● **Prompt**
Please transcribe the data that follows without the pictures, keeping every word the same.

Rendered images with source text
BEGIN
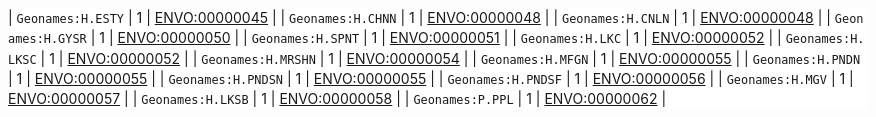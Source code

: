| `Geonames:H.ESTY`                                    |              1 | [ENVO:00000045](http://purl.obolibrary.org/obo/ENVO_00000045)                                                                                                                                                                                                                                                                  |
| `Geonames:H.CHNN`                                    |              1 | [ENVO:00000048](http://purl.obolibrary.org/obo/ENVO_00000048)                                                                                                                                                                                                                                                                  |
| `Geonames:H.CNLN`                                    |              1 | [ENVO:00000048](http://purl.obolibrary.org/obo/ENVO_00000048)                                                                                                                                                                                                                                                                  |
| `Geonames:H.GYSR`                                    |              1 | [ENVO:00000050](http://purl.obolibrary.org/obo/ENVO_00000050)                                                                                                                                                                                                                                                                  |
| `Geonames:H.SPNT`                                    |              1 | [ENVO:00000051](http://purl.obolibrary.org/obo/ENVO_00000051)                                                                                                                                                                                                                                                                  |
| `Geonames:H.LKC`                                     |              1 | [ENVO:00000052](http://purl.obolibrary.org/obo/ENVO_00000052)                                                                                                                                                                                                                                                                  |
| `Geonames:H.LKSC`                                    |              1 | [ENVO:00000052](http://purl.obolibrary.org/obo/ENVO_00000052)                                                                                                                                                                                                                                                                  |
| `Geonames:H.MRSHN`                                   |              1 | [ENVO:00000054](http://purl.obolibrary.org/obo/ENVO_00000054)                                                                                                                                                                                                                                                                  |
| `Geonames:H.MFGN`                                    |              1 | [ENVO:00000055](http://purl.obolibrary.org/obo/ENVO_00000055)                                                                                                                                                                                                                                                                  |
| `Geonames:H.PNDN`                                    |              1 | [ENVO:00000055](http://purl.obolibrary.org/obo/ENVO_00000055)                                                                                                                                                                                                                                                                  |
| `Geonames:H.PNDSN`                                   |              1 | [ENVO:00000055](http://purl.obolibrary.org/obo/ENVO_00000055)                                                                                                                                                                                                                                                                  |
| `Geonames:H.PNDSF`                                   |              1 | [ENVO:00000056](http://purl.obolibrary.org/obo/ENVO_00000056)                                                                                                                                                                                                                                                                  |
| `Geonames:H.MGV`                                     |              1 | [ENVO:00000057](http://purl.obolibrary.org/obo/ENVO_00000057)                                                                                                                                                                                                                                                                  |
| `Geonames:H.LKSB`                                    |              1 | [ENVO:00000058](http://purl.obolibrary.org/obo/ENVO_00000058)                                                                                                                                                                                                                                                                  |
| `Geonames:P.PPL`                                     |              1 | [ENVO:00000062](http://purl.obolibrary.org/obo/ENVO_00000062)                                                                                                                                                                                                                                                                  |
END
● **Task output**
Source code

:| `Geonames:H.ESTY`                                    |              1 | [ENVO:00000045](http://purl.obolibrary.org/obo/ENVO_00000045)                                                                                                                                                                                                                                                                  |
| `Geonames:H.CHNN`                                    |              1 | [ENVO:00000048](http://purl.obolibrary.org/obo/ENVO_00000048)                                                                                                                                                                                                                                                                  |
| `Geonames:H.CNLN`                                    |              1 | [ENVO:00000048](http://purl.obolibrary.org/obo/ENVO_00000048)                                                                                                                                                                                                                                                                  |
| `Geonames:H.GYSR`                                    |              1 | [ENVO:00000050](http://purl.obolibrary.org/obo/ENVO_00000050)                                                                                                                                                                                                                                                                  |
| `Geonames:H.SPNT`                                    |              1 | [ENVO:00000051](http://purl.obolibrary.org/obo/ENVO_00000051)                                                                                                                                                                                                                                                                  |
| `Geonames:H.LKC`                                     |              1 | [ENVO:00000052](http://purl.obolibrary.org/obo/ENVO_00000052)                                                                                                                                                                                                                                                                  |
| `Geonames:H.LKSC`                                    |              1 | [ENVO:00000052](http://purl.obolibrary.org/obo/ENVO_00000052)                                                                                                                                                                                                                                                                  |
| `Geonames:H.MRSHN`                                   |              1 | [ENVO:00000054](http://purl.obolibrary.org/obo/ENVO_00000054)                                                                                                                                                                                                                                                                  |
| `Geonames:H.MFGN`                                    |              1 | [ENVO:00000055](http://purl.obolibrary.org/obo/ENVO_00000055)                                                                                                                                                                                                                                                                  |
| `Geonames:H.PNDN`                                    |              1 | [ENVO:00000055](http://purl.obolibrary.org/obo/ENVO_00000055)                                                                                                                                                                                                                                                                  |
| `Geonames:H.PNDSN`                                   |              1 | [ENVO:00000055](http://purl.obolibrary.org/obo/ENVO_00000055)                                                                                                                                                                                                                                                                  |
| `Geonames:H.PNDSF`                                   |              1 | [ENVO:00000056](http://purl.obolibrary.org/obo/ENVO_00000056)                                                                                                                                                                                                                                                                  |
| `Geonames:H.MGV`                                     |              1 | [ENVO:00000057](http://purl.obolibrary.org/obo/ENVO_00000057)                                                                                                                                                                                                                                                                  |
| `Geonames:H.LKSB`                                    |              1 | [ENVO:00000058](http://purl.obolibrary.org/obo/ENVO_00000058)                                                                                                                                                                                                                                                                  |
| `Geonames:P.PPL`                                     |              1 | [ENVO:00000062](http://purl.obolibrary.org/obo/ENVO_00000062)                                                                                                                                                                                                                                                                  |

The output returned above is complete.